O professor André Rosa nos conduz por mais um texto delicado, porém cheio de detalhes, publicado em sua coluna na 17ª edição do Jornal Portal Ilhéus
Por André Rosa.
Hoje acordei com nostalgias, lembranças de pessoas que se foram e também de uma cidade que se esvaí na memória e já não existe fora do pensamento. Me pego revendo fotografias amareladas pelo tempo, objetos empoeirados, livros há muito lidos, que me levam à uma espiral do que já foi e do que poderia ter sido.
Quantas palavras não ditas, quantos gestos inacabados, quantos abraços que deveriam ser dados, quantas pessoas perdidas nas esquinas por um minuto talvez. Tantas casas e ruas modificadas. Amizades que perduraram menos que mereciam, levadas pela distância física e pelo fenômeno da morte sempre inesperada.

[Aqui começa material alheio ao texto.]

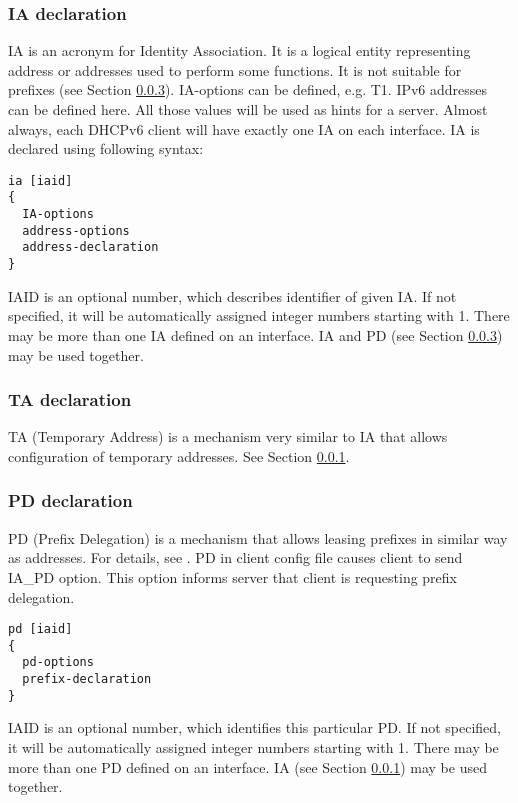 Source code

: \subsubsection{IA declaration}
\label{client-scope-ia}
IA is an acronym for Identity Association. It is a logical entity
representing address or addresses used to perform some functions. It
is not suitable for prefixes (see Section \ref{pd-declaration}).
IA-options can be defined, e.g. T1. IPv6 addresses can be defined
here. All those values will be used as hints for a server.  Almost
always, each DHCPv6 client will have exactly one IA on each
interface. IA is declared using following syntax:

\begin{lstlisting}
ia [iaid]
{
  IA-options
  address-options
  address-declaration
}
\end{lstlisting}

IAID is an optional number, which describes identifier of given IA. If
not specified, it will be automatically assigned integer numbers
starting with 1. There may be more than one IA defined on an
interface. IA and PD (see Section \ref{pd-declaration}) may be used
together.

\subsubsection{TA declaration}
\label{client-scope-ta}
TA (Temporary Address) is a mechanism very similar to IA that allows
configuration of temporary addresses. See Section \ref{client-scope-ia}.

\subsubsection{PD declaration}
\label{pd-declaration}
\label{client-scope-pd}
PD (Prefix Delegation) is a mechanism that allows leasing prefixes in
similar way as addresses. For details, see \cite{rfc3633}. PD in
client config file causes client to send IA\_PD option. This option
informs server that client is requesting prefix delegation.

\begin{lstlisting}
pd [iaid]
{
  pd-options
  prefix-declaration
}
\end{lstlisting}
IAID is an optional number, which identifies this particular PD. If
not specified, it will be automatically assigned integer numbers
starting with 1. There may be more than one PD defined on an
interface. IA (see Section \ref{client-scope-ia}) may be used together.

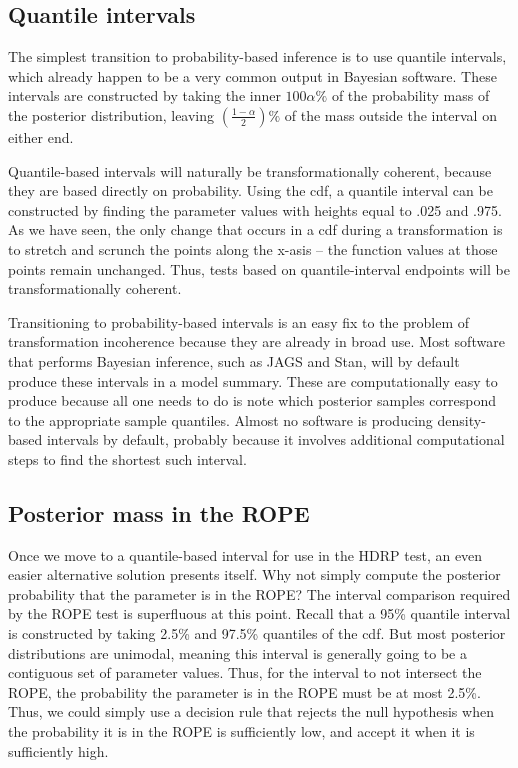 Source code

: \documentclass[man]{apa}
\newcommand{\hdr}{HDRP}
\begin{document}
\subsection*{Quantile intervals}

The simplest transition to probability-based inference is to use quantile intervals, which already happen to be a very common output in Bayesian software.  These intervals are constructed by taking the inner $100\alpha\%$ of the probability mass of the posterior distribution, leaving $\left(\frac{1-\alpha}{2}\right)\%$ of the mass outside the interval on either end. 

Quantile-based intervals will naturally be transformationally coherent, because they are based directly on probability. Using the cdf, a quantile interval can be constructed by finding the parameter values with heights equal to .025 and .975. As we have seen, the only change that occurs in a cdf during a transformation is to stretch and scrunch the points along the x-asis -- the function values at those points remain unchanged. Thus, tests based on quantile-interval endpoints will be transformationally coherent.

Transitioning to probability-based intervals is an easy fix to the problem of transformation incoherence because they are already in broad use. Most software that performs Bayesian inference, such as JAGS and Stan, will by default produce these intervals in a model summary. These are computationally easy to produce because all one needs to do is note which posterior samples correspond to the appropriate sample quantiles. Almost no software is producing density-based intervals by default, probably because it involves additional computational steps to find the shortest such interval.


\subsection*{Posterior mass in the ROPE}

Once we move to a quantile-based interval for use in the \hdr{} test, an even easier alternative solution presents itself. Why not simply compute the posterior probability that the parameter is in the ROPE? The interval comparison required by the ROPE test is superfluous at this point. Recall that a 95\% quantile interval is constructed by taking 2.5\% and 97.5\% quantiles of the cdf. But most posterior distributions are unimodal, meaning this interval is generally going to be a contiguous set of parameter values. Thus, for the interval to not intersect the ROPE, the probability the parameter is in the ROPE must be at most 2.5\%. Thus, we could simply use a decision rule that rejects the null hypothesis when the probability it is in the ROPE is sufficiently low, and accept it when it is sufficiently high. 
\end{document}
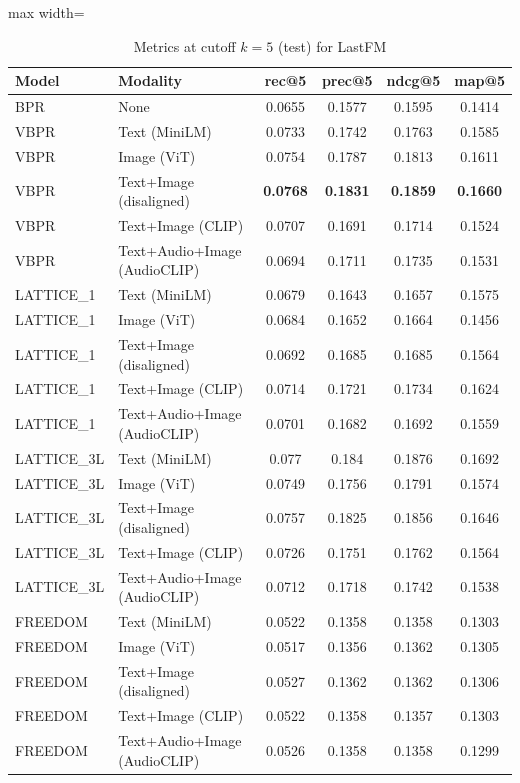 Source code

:\begin{table}[H]
    \centering
    \begin{adjustbox}{max width=\textwidth}
    \begin{tabular}{|l|l|c|c|c|c|}
    \hline
    	\textbf{Model} & \textbf{Modality} & \textbf{rec@5} & \textbf{prec@5} & \textbf{ndcg@5} & \textbf{map@5} \\
    \hline
    BPR & None & 0.0655 & 0.1577 & 0.1595 & 0.1414 \\
    \hline
    VBPR & Text (MiniLM) & 0.0733 & 0.1742 & 0.1763 & 0.1585 \\
    \hline
    VBPR & Image (ViT) & 0.0754 & 0.1787 & 0.1813 & 0.1611 \\
    \hline
    VBPR & Text+Image (disaligned) & \textbf{0.0768} & \textbf{0.1831} & \textbf{0.1859} & \textbf{0.1660} \\
    \hline
    VBPR & Text+Image (CLIP) & 0.0707 & 0.1691 & 0.1714 & 0.1524 \\
    \hline
    VBPR & Text+Audio+Image (AudioCLIP) & 0.0694 & 0.1711 & 0.1735 & 0.1531 \\
    \hline
    LATTICE\_1 & Text (MiniLM) & 0.0679 & 0.1643 & 0.1657 & 0.1575 \\
    \hline
    LATTICE\_1 & Image (ViT) & 0.0684 & 0.1652 & 0.1664 & 0.1456 \\
    \hline
    LATTICE\_1 & Text+Image (disaligned) & 0.0692 & 0.1685 & 0.1685 & 0.1564 \\
    \hline
    LATTICE\_1 & Text+Image (CLIP) & 0.0714 & 0.1721 & 0.1734 & 0.1624 \\
    \hline
    LATTICE\_1 & Text+Audio+Image (AudioCLIP) & 0.0701 & 0.1682 & 0.1692 & 0.1559 \\
    \hline
    LATTICE\_3L & Text (MiniLM) & 0.077 & 0.184 & 0.1876 & 0.1692 \\
    \hline
    LATTICE\_3L & Image (ViT) & 0.0749 & 0.1756 & 0.1791 & 0.1574 \\
    \hline
    LATTICE\_3L & Text+Image (disaligned) & 0.0757 & 0.1825 & 0.1856 & 0.1646 \\
    \hline
    LATTICE\_3L & Text+Image (CLIP) & 0.0726 & 0.1751 & 0.1762 & 0.1564 \\
    \hline
    LATTICE\_3L & Text+Audio+Image (AudioCLIP) & 0.0712 & 0.1718 & 0.1742 & 0.1538 \\
    \hline
    FREEDOM & Text (MiniLM) & 0.0522 & 0.1358 & 0.1358 & 0.1303 \\
    \hline
    FREEDOM & Image (ViT) & 0.0517 & 0.1356 & 0.1362 & 0.1305 \\
    \hline
    FREEDOM & Text+Image (disaligned) & 0.0527 & 0.1362 & 0.1362 & 0.1306 \\
    \hline
    FREEDOM & Text+Image (CLIP) & 0.0522 & 0.1358 & 0.1357 & 0.1303 \\
    \hline
    FREEDOM & Text+Audio+Image (AudioCLIP) & 0.0526 & 0.1358 & 0.1358 & 0.1299 \\
    \hline
    \end{tabular}
    \end{adjustbox}
    \caption{Metrics at cutoff $k=5$ (test) for LastFM}
    \label{tab:metrics_lastfm_k5}
\end{table}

Revi minha existência inteira, esfumaçada diante da xícara de café. Essa quase angústia de viver a meio caminho para nenhum lugar. Não raro bate um não-sei-o-quê no coração, com se algo faltasse e pedisse passagem no giroscópio das emoções. Balanço a cabeça em meio sorriso (talvez tudo isso não valha a pena) e resolvo, enfim, lavar a louça de ontem e abrir a porta para o gato que retorna das peripécias, na madrugada sobre telhados alheios. Nos olhamos cúmplices, enquanto lhe colocava a ração no prato. Não sabemos exatamente o que nos cabe, mas seguimos adiante. O gato não tem nome, sempre me cobram isso. Pensei em alguns nomes esquisitos, mas não sei se ele se importa com o que não seja ração e noite. Acho que ele fica bem assim mesmo, sem nome e sem horários, felino por inteiro.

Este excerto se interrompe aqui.